Rising speed limits in the U.S. are to blame a spike in highway fatalities, the IIHS said Thursday.
The IIHS published new findings that showed an estimated 37,000 more drivers died due to increases in speed limits compared to if the limits hadn't been raised at all. On average, around 10,000 people die per year in speeding-related crashes. The core of the problem resides in the fact most drivers continue to go faster than a posted speed limit, no matter what the limit is. Texas is home to the highest speed limits in the nation with some roads limited to 85 mph. In most cases, drivers will still go faster than the posted limit. The majority of the U.S. features speed limits in the 70 to 75 mph range.
Many east coast states are capped at 65 mph, while more rural western states have 80 mph speed limits.

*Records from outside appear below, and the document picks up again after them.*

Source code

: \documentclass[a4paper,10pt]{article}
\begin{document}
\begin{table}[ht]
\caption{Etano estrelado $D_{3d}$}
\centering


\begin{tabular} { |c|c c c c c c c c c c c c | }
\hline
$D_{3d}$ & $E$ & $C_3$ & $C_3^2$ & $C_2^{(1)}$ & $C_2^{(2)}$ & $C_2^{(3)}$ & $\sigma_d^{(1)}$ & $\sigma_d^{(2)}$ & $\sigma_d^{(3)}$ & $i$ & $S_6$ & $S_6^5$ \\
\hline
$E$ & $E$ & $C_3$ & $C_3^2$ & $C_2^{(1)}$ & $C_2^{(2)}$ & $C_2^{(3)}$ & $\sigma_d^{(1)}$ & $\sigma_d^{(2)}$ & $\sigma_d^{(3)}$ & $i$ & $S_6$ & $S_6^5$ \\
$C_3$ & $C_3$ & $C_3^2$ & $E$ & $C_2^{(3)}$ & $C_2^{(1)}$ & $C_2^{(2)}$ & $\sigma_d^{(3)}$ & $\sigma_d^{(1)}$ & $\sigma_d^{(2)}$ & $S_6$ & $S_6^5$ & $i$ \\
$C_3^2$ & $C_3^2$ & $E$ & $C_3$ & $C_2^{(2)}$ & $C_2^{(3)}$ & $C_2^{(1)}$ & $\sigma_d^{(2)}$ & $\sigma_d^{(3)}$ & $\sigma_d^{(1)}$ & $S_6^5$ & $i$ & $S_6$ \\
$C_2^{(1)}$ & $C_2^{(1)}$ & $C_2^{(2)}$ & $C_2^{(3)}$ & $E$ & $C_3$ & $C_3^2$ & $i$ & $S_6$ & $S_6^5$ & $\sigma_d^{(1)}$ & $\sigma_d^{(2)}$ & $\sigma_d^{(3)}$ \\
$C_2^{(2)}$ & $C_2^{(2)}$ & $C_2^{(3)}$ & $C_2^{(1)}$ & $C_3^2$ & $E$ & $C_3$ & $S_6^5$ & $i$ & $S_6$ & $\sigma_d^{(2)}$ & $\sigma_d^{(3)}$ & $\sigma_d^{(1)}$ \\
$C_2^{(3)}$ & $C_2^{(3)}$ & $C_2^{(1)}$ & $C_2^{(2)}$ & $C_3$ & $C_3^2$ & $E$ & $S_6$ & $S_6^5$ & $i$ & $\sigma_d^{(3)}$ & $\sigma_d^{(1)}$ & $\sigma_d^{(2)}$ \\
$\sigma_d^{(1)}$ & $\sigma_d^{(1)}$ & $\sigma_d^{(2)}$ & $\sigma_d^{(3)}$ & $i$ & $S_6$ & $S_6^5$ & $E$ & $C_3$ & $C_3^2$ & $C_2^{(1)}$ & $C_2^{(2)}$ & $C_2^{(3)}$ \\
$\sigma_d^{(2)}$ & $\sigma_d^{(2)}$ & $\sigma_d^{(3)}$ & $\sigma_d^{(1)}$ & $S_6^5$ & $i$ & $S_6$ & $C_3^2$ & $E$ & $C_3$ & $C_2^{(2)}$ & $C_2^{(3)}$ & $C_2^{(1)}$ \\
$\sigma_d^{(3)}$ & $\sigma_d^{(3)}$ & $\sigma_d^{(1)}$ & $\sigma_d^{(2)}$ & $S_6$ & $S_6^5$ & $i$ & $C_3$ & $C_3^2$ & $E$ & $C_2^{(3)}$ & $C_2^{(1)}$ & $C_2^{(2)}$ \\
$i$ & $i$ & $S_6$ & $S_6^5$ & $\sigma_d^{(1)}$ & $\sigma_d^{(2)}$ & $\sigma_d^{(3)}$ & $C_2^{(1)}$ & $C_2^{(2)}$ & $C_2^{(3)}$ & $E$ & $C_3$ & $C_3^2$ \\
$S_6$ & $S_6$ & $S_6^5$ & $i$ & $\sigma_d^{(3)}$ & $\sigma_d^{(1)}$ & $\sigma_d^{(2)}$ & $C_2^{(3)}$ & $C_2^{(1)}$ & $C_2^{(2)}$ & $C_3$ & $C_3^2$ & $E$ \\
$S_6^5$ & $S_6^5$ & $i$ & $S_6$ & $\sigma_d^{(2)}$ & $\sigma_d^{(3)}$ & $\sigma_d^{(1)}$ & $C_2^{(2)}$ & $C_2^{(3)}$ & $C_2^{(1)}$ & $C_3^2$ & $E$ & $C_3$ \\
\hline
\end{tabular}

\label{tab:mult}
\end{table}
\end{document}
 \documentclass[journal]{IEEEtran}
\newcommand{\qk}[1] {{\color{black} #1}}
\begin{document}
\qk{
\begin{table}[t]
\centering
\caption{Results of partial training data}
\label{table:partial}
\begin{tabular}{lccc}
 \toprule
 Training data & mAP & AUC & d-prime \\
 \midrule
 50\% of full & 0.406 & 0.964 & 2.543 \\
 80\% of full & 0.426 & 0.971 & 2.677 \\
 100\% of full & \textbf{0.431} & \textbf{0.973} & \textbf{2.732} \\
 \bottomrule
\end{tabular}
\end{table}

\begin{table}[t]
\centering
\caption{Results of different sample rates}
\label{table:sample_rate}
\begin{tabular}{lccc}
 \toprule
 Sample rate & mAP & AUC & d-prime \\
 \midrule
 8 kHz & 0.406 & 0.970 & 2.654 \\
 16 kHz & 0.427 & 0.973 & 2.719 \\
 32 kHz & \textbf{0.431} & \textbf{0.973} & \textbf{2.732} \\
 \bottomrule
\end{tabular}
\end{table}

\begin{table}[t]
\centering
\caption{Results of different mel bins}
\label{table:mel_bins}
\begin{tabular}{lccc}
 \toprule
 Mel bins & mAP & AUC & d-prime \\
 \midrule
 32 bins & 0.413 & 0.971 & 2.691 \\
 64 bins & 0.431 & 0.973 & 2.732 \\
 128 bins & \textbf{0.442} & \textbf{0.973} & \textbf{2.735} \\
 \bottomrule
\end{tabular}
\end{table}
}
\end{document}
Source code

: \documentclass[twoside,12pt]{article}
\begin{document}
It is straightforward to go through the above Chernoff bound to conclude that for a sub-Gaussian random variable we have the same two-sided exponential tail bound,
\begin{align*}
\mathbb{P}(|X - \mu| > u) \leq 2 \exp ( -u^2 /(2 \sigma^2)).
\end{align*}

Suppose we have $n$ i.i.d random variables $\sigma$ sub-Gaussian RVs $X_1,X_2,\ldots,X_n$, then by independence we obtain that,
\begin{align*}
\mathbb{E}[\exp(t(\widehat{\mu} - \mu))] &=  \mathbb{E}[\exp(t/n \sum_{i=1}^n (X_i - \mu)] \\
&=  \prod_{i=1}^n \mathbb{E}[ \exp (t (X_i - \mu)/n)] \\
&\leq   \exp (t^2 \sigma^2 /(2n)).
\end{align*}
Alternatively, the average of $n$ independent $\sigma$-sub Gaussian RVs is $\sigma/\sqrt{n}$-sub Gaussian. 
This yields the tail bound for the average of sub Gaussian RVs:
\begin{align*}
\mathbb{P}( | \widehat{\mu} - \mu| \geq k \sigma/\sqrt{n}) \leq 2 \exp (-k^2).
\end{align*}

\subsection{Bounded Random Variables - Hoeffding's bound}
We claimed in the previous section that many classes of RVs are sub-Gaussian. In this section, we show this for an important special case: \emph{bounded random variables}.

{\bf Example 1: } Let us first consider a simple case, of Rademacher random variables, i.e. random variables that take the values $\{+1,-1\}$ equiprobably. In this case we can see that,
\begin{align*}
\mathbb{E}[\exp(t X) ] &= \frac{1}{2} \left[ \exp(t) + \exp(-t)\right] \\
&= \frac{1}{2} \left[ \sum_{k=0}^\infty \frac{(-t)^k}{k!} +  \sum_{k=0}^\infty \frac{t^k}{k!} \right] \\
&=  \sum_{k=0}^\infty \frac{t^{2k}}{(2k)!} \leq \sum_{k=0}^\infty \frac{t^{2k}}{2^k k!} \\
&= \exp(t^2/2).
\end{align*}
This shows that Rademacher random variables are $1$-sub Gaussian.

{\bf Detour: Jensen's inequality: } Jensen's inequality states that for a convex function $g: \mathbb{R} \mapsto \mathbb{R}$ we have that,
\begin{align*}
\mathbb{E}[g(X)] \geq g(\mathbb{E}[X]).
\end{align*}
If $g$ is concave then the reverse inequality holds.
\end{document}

The study looked at a variety of factors to calculate the increase in deaths due to rising speed limits since 1993. The IIHS researched annual traffic deaths per mile for each state and included factors such as unemployment, number of potential young drivers (aged 16 to 24), and seat belt usage. The results showed a 5 mph increase in speed limits correlated with an 8 percent increase in traffic fatalities on highways and freeways. The IIHS found a 3 percent increase in deaths for other roads that saw a 5 mph increase.
The IIHS estimates that if speed limits hadn't changed from a high of 65 mph in 1993, about 5 percent of those who died in speed-related crashes would still be alive, or nearly 2,000 people.
It's important to remember speeding is hardly a time saver, the IIHS pointed out. Over a 100-mile trip, driving at 70 mph compared to 65 mph saves just 6.5 minutes. The IIHS encouraged lawmakers to consider the realities when increasing speed limits. The institute will also hold a forum on the speed problem this month where safety advocates, researchers, and both local and federal officials will brainstorm programs to manage speeding.